Shulou(Shulou.com)06/01 Report--

How much do you know about the database used internally by Xiaomi?

Background Mysql has become the most widely used database in Xiaomi because of its simplicity, efficiency and reliability, but when the amount of data reaches the level of 10 million / 100 million, the related operation of mysql will become very slow. If there is a need for real-time BI display, it will be a disaster for mysql.
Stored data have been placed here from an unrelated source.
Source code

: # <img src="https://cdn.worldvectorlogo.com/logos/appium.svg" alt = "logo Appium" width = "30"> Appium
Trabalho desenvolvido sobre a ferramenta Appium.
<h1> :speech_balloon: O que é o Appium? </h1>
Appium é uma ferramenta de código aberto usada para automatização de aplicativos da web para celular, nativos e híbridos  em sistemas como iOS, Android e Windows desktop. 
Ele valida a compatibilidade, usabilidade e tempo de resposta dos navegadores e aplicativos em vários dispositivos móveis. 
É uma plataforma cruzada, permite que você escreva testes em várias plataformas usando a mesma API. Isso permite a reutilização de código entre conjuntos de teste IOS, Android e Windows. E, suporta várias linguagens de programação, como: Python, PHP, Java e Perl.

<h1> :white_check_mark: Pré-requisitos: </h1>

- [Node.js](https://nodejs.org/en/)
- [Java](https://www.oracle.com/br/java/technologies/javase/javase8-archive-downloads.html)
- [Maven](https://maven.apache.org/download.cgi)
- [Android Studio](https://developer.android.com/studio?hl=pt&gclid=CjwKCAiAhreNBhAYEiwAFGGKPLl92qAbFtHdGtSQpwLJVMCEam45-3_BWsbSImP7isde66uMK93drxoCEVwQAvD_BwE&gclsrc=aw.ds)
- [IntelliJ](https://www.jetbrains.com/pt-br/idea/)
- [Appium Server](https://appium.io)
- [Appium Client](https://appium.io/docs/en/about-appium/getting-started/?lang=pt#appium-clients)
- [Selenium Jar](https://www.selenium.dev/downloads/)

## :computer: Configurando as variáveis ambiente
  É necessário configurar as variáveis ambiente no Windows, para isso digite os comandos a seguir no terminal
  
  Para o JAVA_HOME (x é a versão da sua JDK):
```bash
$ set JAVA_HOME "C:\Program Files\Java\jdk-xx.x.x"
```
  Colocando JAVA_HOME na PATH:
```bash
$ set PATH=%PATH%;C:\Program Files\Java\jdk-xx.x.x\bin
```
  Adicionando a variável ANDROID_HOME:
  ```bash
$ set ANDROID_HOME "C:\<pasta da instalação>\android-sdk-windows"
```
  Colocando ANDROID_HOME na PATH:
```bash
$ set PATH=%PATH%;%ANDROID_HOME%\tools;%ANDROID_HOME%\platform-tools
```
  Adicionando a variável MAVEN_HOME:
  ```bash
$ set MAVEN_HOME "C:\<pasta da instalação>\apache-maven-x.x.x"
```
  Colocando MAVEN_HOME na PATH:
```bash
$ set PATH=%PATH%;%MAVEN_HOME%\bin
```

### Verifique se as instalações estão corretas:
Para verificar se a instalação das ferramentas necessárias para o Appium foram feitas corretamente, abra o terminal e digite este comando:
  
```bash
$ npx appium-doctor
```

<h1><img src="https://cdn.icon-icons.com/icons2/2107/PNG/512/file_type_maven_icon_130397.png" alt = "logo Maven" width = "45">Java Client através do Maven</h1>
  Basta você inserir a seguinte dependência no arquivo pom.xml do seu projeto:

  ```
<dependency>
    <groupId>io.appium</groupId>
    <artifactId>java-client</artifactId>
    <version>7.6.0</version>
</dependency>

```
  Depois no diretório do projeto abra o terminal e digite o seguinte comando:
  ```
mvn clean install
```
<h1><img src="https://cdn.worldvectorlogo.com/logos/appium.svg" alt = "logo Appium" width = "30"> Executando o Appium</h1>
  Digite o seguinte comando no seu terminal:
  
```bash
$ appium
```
In order to solve the business pain points that sql query is slow and untraceable, we explore a complete solution of real-time synchronization and impromptu query. This paper mainly introduces the related work from the perspective of real-time synchronization. The early business used Sqoop to synchronize the data in Mysql to Hive for data analysis, but it also brought some problems: although Sqoop supports incremental synchronization, it still belongs to coarse-grained offline synchronization. Unable to meet the real-time requirements, every time synchronous Sqoop sends data requests to Mysql in the way of sql, it also brings some pressure to Mysql to a certain extent, while Hive's support for data update is also relatively weak. In order to more effectively connect the front-end business data system (Mysql) and the back-end statistical analysis system (query analysis engine), we need a solution for real-time synchronization of mysql data. How can Xiaomi's internal practice achieve real-time data synchronization? We think of the binlog log used in Mysql master-slave replication, which records all DDL and DML statements (except for data query statements select, show, etc.), records in the form of events, and also includes the time spent by the statements executed. let's take a look at the principle of Mysql master-slave replication. there are mainly the following steps: master (master database) before each ready commit transaction to complete the data update Slave (slave library) initiates a connection to record changes in the binary log (binary log), connects to master, requests to get binlog files at the specified location master to create a dump thread, slaveslave that pushes binlog starts an I / O thread to read events in binary log on the master database, and records them in slave's own relay log (relay log). Slave also starts a SQL thread, which reads events from relay log and executes in the standby library. Complete data synchronization slave record your own binlog

Binlog records the real-time changes of Mysql data, which is the basis of data synchronization. What the service needs to do is to abide by the protocol of Mysql and disguise itself as the slave of Mysql to monitor the business slave database and complete real-time data synchronization. Combined with the characteristics of Xiaomi's internal system, the Mysql data synchronization service-LCSBinlog is constructed, which is integrated into Talos Platform as an independent data access mode. Talos Platform, as the basic solution of big data integration, takes self-developed message queue Talos as data bus and connects various systems as the main goal, providing rich data Source input and data Sink output, and Talos naturally supports streaming computing. Therefore, services can make full use of the characteristics of Talos Platform interconnection, and combined with their own business needs to achieve more high-level business scenarios.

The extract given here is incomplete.